When asked by Morningstar whether he had received many complaints from shareholders about Jain’s shift, GQG’s CEO Tim Carver said no. Monthly figures show that the fund continued to receive net inflows throughout 2021 and the first 11 months of 2022, though the pace slowed significantly in 2022′s second half and changed to a small net outflow in December. (The net outflow could reflect shareholders responding adversely to the fund’s portfolio shift or could simply owe to investors engaging in tax-loss selling or reallocating assets at the end of a rough market year.
No doubt Jain’s long history of success has earned him the benefit of the doubt from many investors.

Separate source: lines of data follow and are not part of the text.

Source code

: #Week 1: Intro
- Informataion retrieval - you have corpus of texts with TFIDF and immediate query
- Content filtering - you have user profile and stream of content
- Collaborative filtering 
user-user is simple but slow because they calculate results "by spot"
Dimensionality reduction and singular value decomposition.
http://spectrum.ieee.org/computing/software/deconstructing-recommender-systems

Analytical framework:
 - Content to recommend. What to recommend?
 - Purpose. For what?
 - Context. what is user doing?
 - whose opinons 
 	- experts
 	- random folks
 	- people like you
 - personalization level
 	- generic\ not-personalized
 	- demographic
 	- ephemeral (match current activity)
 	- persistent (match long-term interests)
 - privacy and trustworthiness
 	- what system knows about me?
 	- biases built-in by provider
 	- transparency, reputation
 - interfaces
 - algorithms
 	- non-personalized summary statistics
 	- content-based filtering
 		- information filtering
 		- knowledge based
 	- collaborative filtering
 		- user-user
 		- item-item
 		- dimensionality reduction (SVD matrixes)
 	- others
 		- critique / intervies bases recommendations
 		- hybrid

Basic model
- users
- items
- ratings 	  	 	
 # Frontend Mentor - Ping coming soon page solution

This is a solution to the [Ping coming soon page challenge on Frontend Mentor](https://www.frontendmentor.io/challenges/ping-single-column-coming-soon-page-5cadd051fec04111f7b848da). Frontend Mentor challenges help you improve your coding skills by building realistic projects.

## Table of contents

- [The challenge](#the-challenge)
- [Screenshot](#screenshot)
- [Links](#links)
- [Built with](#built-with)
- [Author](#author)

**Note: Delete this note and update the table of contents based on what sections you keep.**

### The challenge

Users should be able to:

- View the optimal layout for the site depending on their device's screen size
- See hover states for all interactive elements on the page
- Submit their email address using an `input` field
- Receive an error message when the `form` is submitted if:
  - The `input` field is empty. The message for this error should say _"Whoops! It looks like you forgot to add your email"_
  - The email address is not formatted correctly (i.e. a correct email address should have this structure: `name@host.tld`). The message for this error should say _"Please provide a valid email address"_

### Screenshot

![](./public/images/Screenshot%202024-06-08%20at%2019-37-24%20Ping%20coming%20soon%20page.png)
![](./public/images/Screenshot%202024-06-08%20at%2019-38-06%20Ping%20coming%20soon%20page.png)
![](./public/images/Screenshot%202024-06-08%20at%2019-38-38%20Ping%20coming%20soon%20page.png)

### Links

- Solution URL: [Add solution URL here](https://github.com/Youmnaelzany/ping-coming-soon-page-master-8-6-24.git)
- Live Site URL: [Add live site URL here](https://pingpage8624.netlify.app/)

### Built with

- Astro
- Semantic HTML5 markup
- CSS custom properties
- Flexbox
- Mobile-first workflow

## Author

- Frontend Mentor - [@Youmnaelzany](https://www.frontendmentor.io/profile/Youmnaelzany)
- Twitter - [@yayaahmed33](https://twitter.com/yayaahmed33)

That said, the fact that his moves resulted in a number-one rank in 2022 likely made the portfolio shift easier to accept. The story might be different if a similar shift doesn’t pay off; it wouldn’t be the first time a well-respected manager’s shareholders proved less loyal than expected when results flagged. Meanwhile, no matter how strong their reputation, most managers must answer to a chief investment officer and other overseers. Jain, as co-founder, CIO, and chair of GQG, does not. (Goldman Sachs acts as the distributor of the GQG international fund but has no say on its portfolio or investment decisions.)
What to Expect From Here
It’s unlikely, therefore, that we’ll see many other managers abruptly shifting from growth to value or vice versa, or taking a large-cap portfolio deep into small-cap territory. As for Jain himself, it’s not a given that he will repeat such actions anytime soon. He was responding to conditions as he saw them and will continue to do so, whether that means shaking up the portfolio or leaving it more or less intact for years. In other words, if the regime doesn’t change, neither will the portfolio. But if he considers it prudent to make another major move, he will do so.
In March Jain took another adventurous step. While not a portfolio transformation, it again demonstrated his willingness to buck conventional wisdom. When the share price of components of the Adani empire in India plunged after a critical report from a short-seller, Jain jumped in and invested in four companies from the conglomerate. Neither GQG nor Adani would say which funds invested or provide much detail beyond brief quotes. That said, the dollar figures cited in Adani’s news release made it clear Jain is not merely dabbling. It cited a total investment of $1.87 billion, which—given GQG’s overall asset base of $92 billion at the end of January—implies that these are likely meaningful but not excessive stakes for the funds involved.
Considering that the short-seller’s report engulfed Adani in controversy, Jain’s decision to buy four of its companies might surprise some people. But one aspect is no shock: Among the purchases was an energy firm.
Conclusion
Jain thus stands out in today’s mutual fund universe. Not only have his funds at Vontobel and GQG posted impressive records over lengthy periods of time, but he also displays a rare degree of flexibility in his investing style. In short, while the name “Goldman Sachs GQG International Opportunities” may lack the simplicity of “Magellan,” its manager feels no more limited by convention than did that distinguished investor of the pre-style-box era.